Desde o início do novo Governo Lula, a sociedade está acompanhando de perto os nomes indicados para cargos no Governo Federal. Tal atenção tem gerado rápidas mobilizações, com respostas do Executivo, como, por exemplo:

  • Carla Fonseca de Aquino Costa, nomeada em 25/01 para o cargo de Diretora de Programa da Assessoria Especial da Secretaria Especial para o Programa de Parcerias de Investimentos da Casa Civil. Após reações negativas (exemplo), Carla foi exonerada em 26/01.
  • Hiago Usliam Braz, que assumiu cargo na Diretoria de Planejamento, Administração e Logística (Diplan).
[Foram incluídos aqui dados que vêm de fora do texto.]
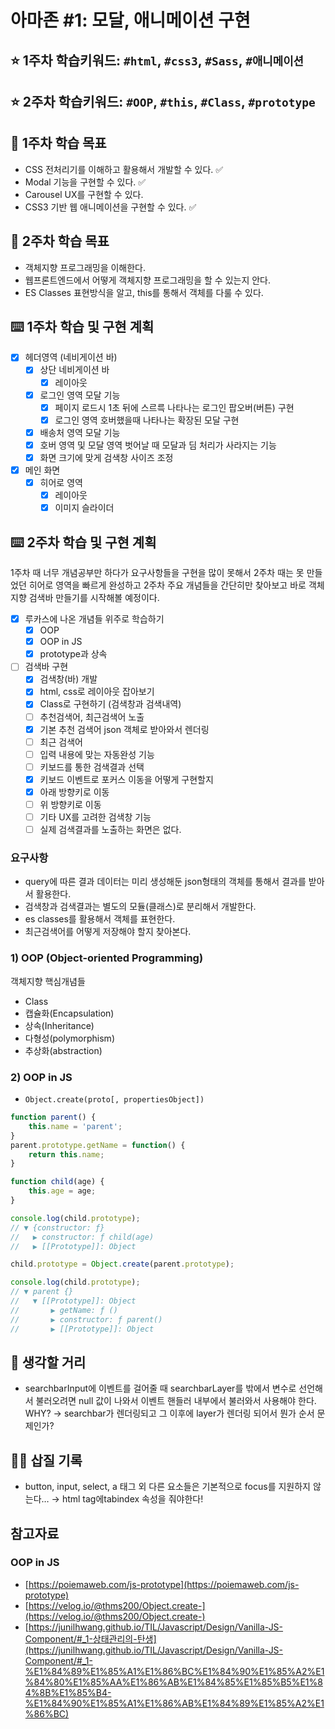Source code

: # 아마존 #1: 모달, 애니메이션 구현

## ⭐️ 1주차 학습키워드: `#html`, `#css3`, `#Sass`, `#애니메이션`
## ⭐️ 2주차 학습키워드: `#OOP`, `#this`, `#Class`, `#prototype`

## 🎯 1주차 학습 목표

- CSS 전처리기를 이해하고 활용해서 개발할 수 있다. ✅
- Modal 기능을 구현할 수 있다. ✅
- Carousel UX를 구현할 수 있다.
- CSS3 기반 웹 애니메이션을 구현할 수 있다. ✅

## 🎯 2주차 학습 목표

- 객체지향 프로그래밍을 이해한다.
- 웹프론트엔드에서 어떻게 객체지향 프로그래밍을 할 수 있는지 안다.
- ES Classes 표현방식을 알고, this를 통해서 객체를 다룰 수 있다.

## ⌨️ 1주차 학습 및 구현 계획

- [x] 헤더영역 (네비게이션 바)
  - [x] 상단 네비게이션 바
    - [x] 레이아웃
  - [x] 로그인 영역 모달 기능
    - [x] 페이지 로드시 1초 뒤에 스르륵 나타나는 로그인 팝오버(버튼) 구현
    - [x] 로그인 영역 호버했을때 나타나는 확장된 모달 구현
  - [x] 배송처 영역 모달 기능
  - [x] 호버 영역 및 모달 영역 벗어날 때 모달과 딤 처리가 사라지는 기능
  - [x] 화면 크기에 맞게 검색창 사이즈 조정

- [x] 메인 화면
  - [x] 히어로 영역
    - [x] 레이아웃
    - [x] 이미지 슬라이더

## ⌨️ 2주차 학습 및 구현 계획

1주차 때 너무 개념공부만 하다가 요구사항들을 구현을 많이 못해서 2주차 때는
못 만들었던 히어로 영역을 빠르게 완성하고 2주차 주요 개념들을 간단히만 찾아보고
바로 객체지향 검색바 만들기를 시작해볼 예정이다.

- [x] 루카스에 나온 개념들 위주로 학습하기
  - [x] OOP
  - [x] OOP in JS
  - [x] prototype과 상속

- [ ] 검색바 구현
  - [x]  검색창(바) 개발
    - [x] html, css로 레이아웃 잡아보기
    - [x] Class로 구현하기 (검색창과 검색내역)
  - [ ]  추천검색어, 최근검색어 노출
    - [x] 기본 추천 검색어 json 객체로 받아와서 렌더링
    - [ ] 최근 검색어
    - [ ] 입력 내용에 맞는 자동완성 기능
  - [ ]  키보드를 통한 검색결과 선택
    - [x] 키보드 이벤트로 포커스 이동을 어떻게 구현할지
    - [x] 아래 방향키로 이동
    - [ ] 위 방향키로 이동
  - [ ]  기타 UX를 고려한 검색창 기능
  - [ ]  실제 검색결과를 노출하는 화면은 없다.

### 요구사항

- query에 따른 결과 데이터는 미리 생성해둔 json형태의 객체를 통해서 결과를 받아서 활용한다.
- 검색창과 검색결과는 별도의 모듈(클래스)로 분리해서 개발한다.
- es classes를 활용해서 객체를 표현한다.
- 최근검색어를 어떻게 저장해야 할지 찾아본다.

### 1) OOP (Object-oriented Programming)

객체지향 핵심개념들

- Class
- 캡슐화(Encapsulation)
- 상속(Inheritance)
- 다형성(polymorphism)
- 추상화(abstraction)

### 2) OOP in JS

- `Object.create(proto[, propertiesObject])`
```jsx
function parent() {
	this.name = 'parent';
}
parent.prototype.getName = function() {
	return this.name;
}

function child(age) {
	this.age = age;
}

console.log(child.prototype);
// ▼ {constructor: ƒ}
//	 ▶︎ constructor: ƒ child(age)
//	 ▶︎ [[Prototype]]: Object

child.prototype = Object.create(parent.prototype);

console.log(child.prototype);
// ▼ parent {}
//	 ▼ [[Prototype]]: Object
//		 ▶︎ getName: ƒ ()
// 		 ▶︎ constructor: ƒ parent()
// 		 ▶︎ [[Prototype]]: Object
```

## 🤔 생각할 거리

- searchbarInput에 이벤트를 걸어줄 때 searchbarLayer를 밖에서 변수로 선언해서 불러오려면 null 값이 나와서 이벤트 핸들러 내부에서 불러와서 사용해야 한다. WHY? → searchbar가 렌더링되고 그 이후에 layer가 렌더링 되어서 뭔가 순서 문제인가?

## 😵‍💫 삽질 기록

- button, input, select, a 태그 외 다른 요소들은 기본적으로 focus를 지원하지 않는다… → html tag에tabindex 속성을 줘야한다!

## 참고자료

### OOP in JS

- [https://poiemaweb.com/js-prototype](https://poiemaweb.com/js-prototype)
- [https://velog.io/@thms200/Object.create-](https://velog.io/@thms200/Object.create-)
- [https://junilhwang.github.io/TIL/Javascript/Design/Vanilla-JS-Component/#_1-상태관리의-탄생](https://junilhwang.github.io/TIL/Javascript/Design/Vanilla-JS-Component/#_1-%E1%84%89%E1%85%A1%E1%86%BC%E1%84%90%E1%85%A2%E1%84%80%E1%85%AA%E1%86%AB%E1%84%85%E1%85%B5%E1%84%8B%E1%85%B4-%E1%84%90%E1%85%A1%E1%86%AB%E1%84%89%E1%85%A2%E1%86%BC)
Após divulgação na imprensa de que o servidor ocupou “cargos de comando na cúpula do órgão durante a gestão de Salles e liderou o programa Adote Um Parque”, foi emitida nota pelo ICMBio esclarecendo que a função foi exercida provisoriamente por Hiago por somente 3 dias para “evitar descontinuidades dos serviços”.

Bruno e Dom

Mais de meio ano após o assassinato de Bruno Pereira e Dom Phillips, no Vale do Javari/AM, a Polícia Federal divulgou a conclusão de que Rubén Dario da Silva Villar, conhecido como “Colômbia”, foi o mandante dos crimes.

MONITOR DE ATOS PÚBLICOS

Nesta semana, o Monitor de Atos Públicos captou 9 normas relevantes no Diário Oficial da União (DOU), sendo 6 atos de Resposta, englobando:

  • Desastres – reconhecimentos de situações de emergência em municípios;
  • Indígena – prorrogação do emprego da Força Nacional de Segurança Pública em apoio à Funai, na Terra Indígena Sararé (MT); e ato que adicionou entidades ao Gabinete de Crise instalado com a finalidade de acompanhar a situação de conflitos na região do extremo sul da Bahia, que resultou na morte de lideranças indígenas do povo Pataxó.

 

Ainda, destaca-se norma sobre:

  • Finanças (PORTARIA CVM/PTE/Nº 10, DE 23 DE JANEIRO DE 2023): norma que aprova a Política de Finanças Sustentáveis da Comissão de Valores Mobiliários (CVM) com o objetivo de auxiliar no fortalecimento das atribuições, consolidação, organização e estruturação dos trabalhos de finanças sustentáveis da CVM, bem como aprimorar a divulgação e a comunicação dos resultados das atividades atuais e prospectivas.